6A la longue ouverture centrée, les ressorts de l’or et du plaisir animant l’ensemble de la machine parisienne constituée de plusieurs cercles engrenés, vient s’opposer le parcours qui anime le récit. Comme l’aventure à l’inventaire. Il n’est de bon roman que de l’exceptionnel : un homme, un jour, un homme singulier, un jour marqué ; et le vent pousse loin des côtes basses et fort fréquentées, au hasard des événements. A l’habituel, à la loi, au portrait robot du tableau répond l’étrangeté d’une figure atypique, à la similitude la pure différence, au concentrique l’excentrique. Henri de Marsay, pure « figure raphaëlesque », Paquita venue des lies sont à Paris sans en être. Exotiques, anormaux, tout les sépare de l’ensemble. Ils ne sont d’abord définis que comme impossibles à définir ; inassimilables, ils échappent. Les mots-clefs : or et plaisir, portaient lumière dans la cage de plâtre, ces héros viennent de la nuit, et y retournent de temps à autre, nuit de leur secret, nuit du texte, inconnu à connaître. Mots-phares d’abord, héros-questions ensuite. Avec l’entrée de ces derniers commence pour le lecteur, une enquête que, subtilement, le romancier travaille à rendre hasardeuse. A nous de tirer au clair l’énigme, à nous de lire.
***
7Deux parties, deux modes de lecture, et, dans la deuxième, romanesque, l’histoire d’une lecture. Les deux héros d’exception n’ont pas le même statut. Henri de Marsay fait d’abord moins énigme qu’il ne rencontre énigme en l’étrange fille aux yeux d’or. Elle est page ou phrase, éclatante et obscure, de ce « livre horrible, sale, épouvantable, corrupteur, toujours ouvert »5 qu’est le monde aux yeux du jeune dandy. Curieux, avoue-t-il, plus encore qu’amoureux, lorsqu’il cherche à définir Paquita, c’est à l’univers linguistique qu’il emprunte sa métaphore : « tu es, foi d’honnête homme, une charade vivante dont le mot me semble bien difficile à trouver »6. Charade, texte-question, dispersé, incohérent, dont il s’agit de découvrir ce qu’il cache. Paquita, texte énigmatique, gerbe de signifiants dont échappe le signifié, le mot à trouver sous les mots qui le dérobent et l’indiquent à la fois.

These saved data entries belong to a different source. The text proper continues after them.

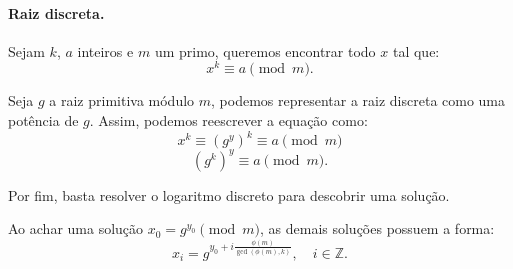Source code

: \paragraph{Raiz discreta.} Sejam $k$, $a$ inteiros e $m$ um primo, queremos encontrar todo $x$ tal que:
$$x^k \equiv a \pmod{m}.$$

Seja $g$ a raiz primitiva módulo $m$, podemos representar a raiz discreta como uma potência de $g$. Assim, podemos reescrever a equação como:
$$x^k \equiv (g^y)^k \equiv a \pmod{m}$$
$$(g^k)^y \equiv a \pmod{m}.$$

Por fim, basta resolver o logaritmo discreto para descobrir uma solução.

Ao achar uma solução $x_0 = g^{y_0} \pmod{m}$, as demais soluções possuem a forma:
$$x_i = g^{y_0+i\frac{\phi(m)}{\gcd(\phi(m),k)}}, \quad i \in \mathbb{Z}.$$
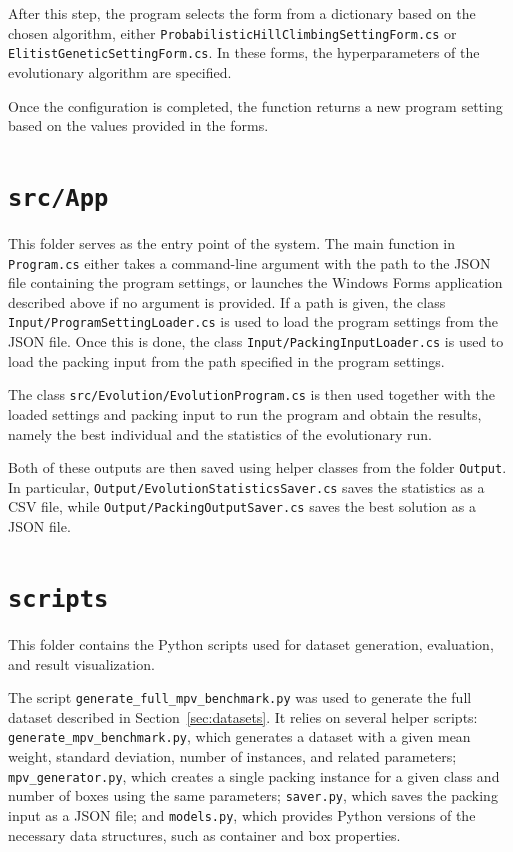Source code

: After this step, the program selects the form from a dictionary based on the chosen algorithm, either 
\texttt{ProbabilisticHillClimbingSettingForm.cs} or 
\texttt{ElitistGeneticSettingForm.cs}. 
In these forms, the hyperparameters of the evolutionary algorithm are specified.

Once the configuration is completed, the function returns a new program setting based on the values provided in the forms.

\section{\texttt{src/App}}

This folder serves as the entry point of the system.
The main function in \texttt{Program.cs} either takes a command-line argument 
with the path to the JSON file containing the program settings, or launches the Windows Forms 
application described above if no argument is provided. If a path is given, 
the class \texttt{Input/ProgramSettingLoader.cs} is used to load the program settings 
from the JSON file. Once this is done, the class \texttt{Input/PackingInputLoader.cs} 
is used to load the packing input from the path specified in the program settings.

The class \texttt{src/Evolution/EvolutionProgram.cs} is then used together with 
the loaded settings and packing input to run the program and obtain the results, 
namely the best individual and the statistics of the evolutionary run.

Both of these outputs are then saved using helper classes from the folder \texttt{Output}. 
In particular, \texttt{Output/EvolutionStatisticsSaver.cs} saves the statistics as a CSV file, 
while \texttt{Output/PackingOutputSaver.cs} saves the best solution as a JSON file.

\section{\texttt{scripts}}
\label{app:scripts}

This folder contains the Python scripts used for dataset generation, evaluation, and result visualization.

The script \texttt{generate\_full\_mpv\_benchmark.py} was used to generate the full dataset described in Section~\ref{sec:datasets}. 
It relies on several helper scripts:\\ 
\texttt{generate\_mpv\_benchmark.py}, which generates a dataset with a given mean weight, standard deviation, number of instances, and related parameters; 
\\\texttt{mpv\_generator.py}, which creates a single packing instance for a given class and number of boxes using the same parameters; 
\texttt{saver.py}, which saves the packing input as a JSON file; and 
\texttt{models.py}, which provides Python versions of the necessary data structures, such as container and box properties.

8Marsay regarde la jeune créole, « elle baissa les yeux, regarda sa main et compta sur les doigts de sa main gauche en montrant les plus belles mains qu’Henri eut jamais vues. Un, deux, trois, elle compta jusqu’à douze »7. Paquita épelle sa vie, douze jours la séparent de la mort. Qui nierait l’importance, dramatique et structurale de ce message ? Mais Marsay considère aussi la beauté de ces mains, « les plus belles qu’il eût jamais vues ».8 Mains où lire le destin, la ligne de vie, mains admirables, à caresser, mains texte, comme tout autre, à lire de deux manières. Ou bien nous traversons les signes écrits à la poursuite du signifié, ou bien nous nous laissons séduire par les jeux des signifiants. Corps et âme du langage, poésie et prose, jeu des formes et des couleurs dans la peinture et jeu des représentations. Paquita, « original de la délirante peinture appelée la femme caressant sa chimère »9, trésor de beauté, « douée d’une magnifique énergie pour convertir en poèmes sans fin les plaisirs les plus grossiers »10, c’est le corps, mais « occupée de quelque chose » qui n’est pas Henri, contemplant « un objet éloigné, menaçant »11, elle est aussi corps refermé sur un secret, corps écran où tenter de déchiffrer l’énigme. On ne sait jamais si la fille aux yeux d’or en appelle plus aux sens ou au Sens. De son corps, ce sont les parties susceptibles d’émettre des signes qui retiennent surtout l’attention d’Henri : les mains précisément, les yeux surtout. « Tu n’auras pas de regret ? — Pas un seul ! dit-elle en laissant lire dans ses yeux »12. Corps érotique ou corps énigmatique, pour une jouissance ou un savoir, pour, au sens biblique, une connaissance. Corps signe et signe de mort (sôma, séma). Marsay lie avec le monde comme avec Paquita une relation de lecture, plusieurs passages l’indiquent13.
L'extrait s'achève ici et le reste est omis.